Transurethral resection of the prostate remains the gold standard surgical treatment. A surgeon inserts an instrument through the urethra and removes excess prostate tissue. It’s highly effective and durable, but it carries a higher risk of complications including urinary incontinence, urethral narrowing, and changes to sexual function. Erectile dysfunction occurs in roughly 4% to 14% of cases, and retrograde ejaculation (where semen flows backward into the bladder) is common.

UroLift

This office-based procedure uses tiny implants to pin the enlarged prostate tissue open, like pulling back curtains from a window. Relief is nearly immediate because the obstruction is physically lifted away. Recovery is quick with minimal blood loss. The main drawback is durability: about 16% of men need a second procedure within four years, roughly double the retreatment rate of TURP. Sexual function is preserved.

Rezum

Rezum uses steam injections to destroy excess prostate tissue, which the body then gradually reabsorbs. It preserves sexual function and has a low retreatment rate of about 4.4% over four years. The downside is that it takes 8 weeks to 6 months for the prostate to shrink enough for full symptom improvement, so you won’t feel better right away. Many men need a temporary catheter during the initial healing period.

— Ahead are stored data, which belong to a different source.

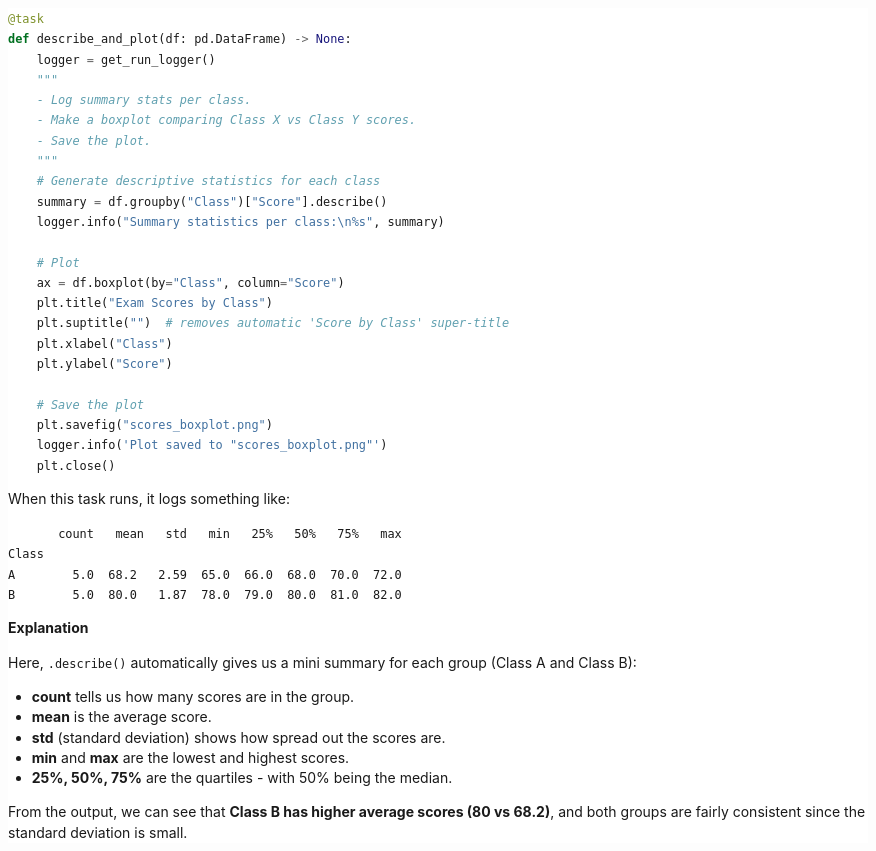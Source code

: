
 ```python
@task
def describe_and_plot(df: pd.DataFrame) -> None:
    logger = get_run_logger()
    """
    - Log summary stats per class.
    - Make a boxplot comparing Class X vs Class Y scores.
    - Save the plot.
    """
    # Generate descriptive statistics for each class
    summary = df.groupby("Class")["Score"].describe()
    logger.info("Summary statistics per class:\n%s", summary)

    # Plot
    ax = df.boxplot(by="Class", column="Score")
    plt.title("Exam Scores by Class")
    plt.suptitle("")  # removes automatic 'Score by Class' super-title
    plt.xlabel("Class")
    plt.ylabel("Score")

    # Save the plot
    plt.savefig("scores_boxplot.png")
    logger.info('Plot saved to "scores_boxplot.png"')
    plt.close()

```
When this task runs, it logs something like:

```
       count   mean   std   min   25%   50%   75%   max
Class
A        5.0  68.2   2.59  65.0  66.0  68.0  70.0  72.0
B        5.0  80.0   1.87  78.0  79.0  80.0  81.0  82.0
```
**Explanation**

Here, `.describe()` automatically gives us a mini summary for each group (Class A and Class B):

- **count** tells us how many scores are in the group.
- **mean** is the average score.
- **std** (standard deviation) shows how spread out the scores are.
- **min** and **max** are the lowest and highest scores.
- **25%, 50%, 75%** are the quartiles - with 50% being the median.

From the output, we can see that **Class B has higher average scores (80 vs 68.2)**, and both groups are fairly consistent since the standard deviation is small.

Lifestyle Changes That Reduce Symptoms

Several daily habits directly influence how bothersome BPH symptoms feel. Caffeine is a significant one: men with the highest caffeine intake have roughly 50% greater odds of developing BPH compared to those with the lowest intake. Caffeine stimulates the sympathetic nervous system, which tightens smooth muscle in the prostate and bladder, and it also disrupts sleep, which itself is a risk factor for worsening symptoms. Cutting back on coffee, tea, and energy drinks, especially in the afternoon and evening, can noticeably reduce nighttime trips to the bathroom.

Alcohol acts as both a diuretic and a bladder irritant, compounding urgency and frequency. Smoking is an independent risk factor for BPH progression. On the dietary side, reducing red meat and high-calorie processed foods may help by keeping metabolic syndrome in check, while increasing vegetable intake provides anti-inflammatory and antioxidant compounds that appear to have a protective effect on prostate tissue. Maintaining a healthy weight matters too, since obesity, diabetes, and high blood pressure all accelerate prostate growth through overlapping hormonal and metabolic pathways.

Simple behavioral adjustments also help: limiting fluids two hours before bed, urinating on a schedule rather than waiting for urgency, and double-voiding (waiting a moment after finishing, then trying again) to empty the bladder more completely.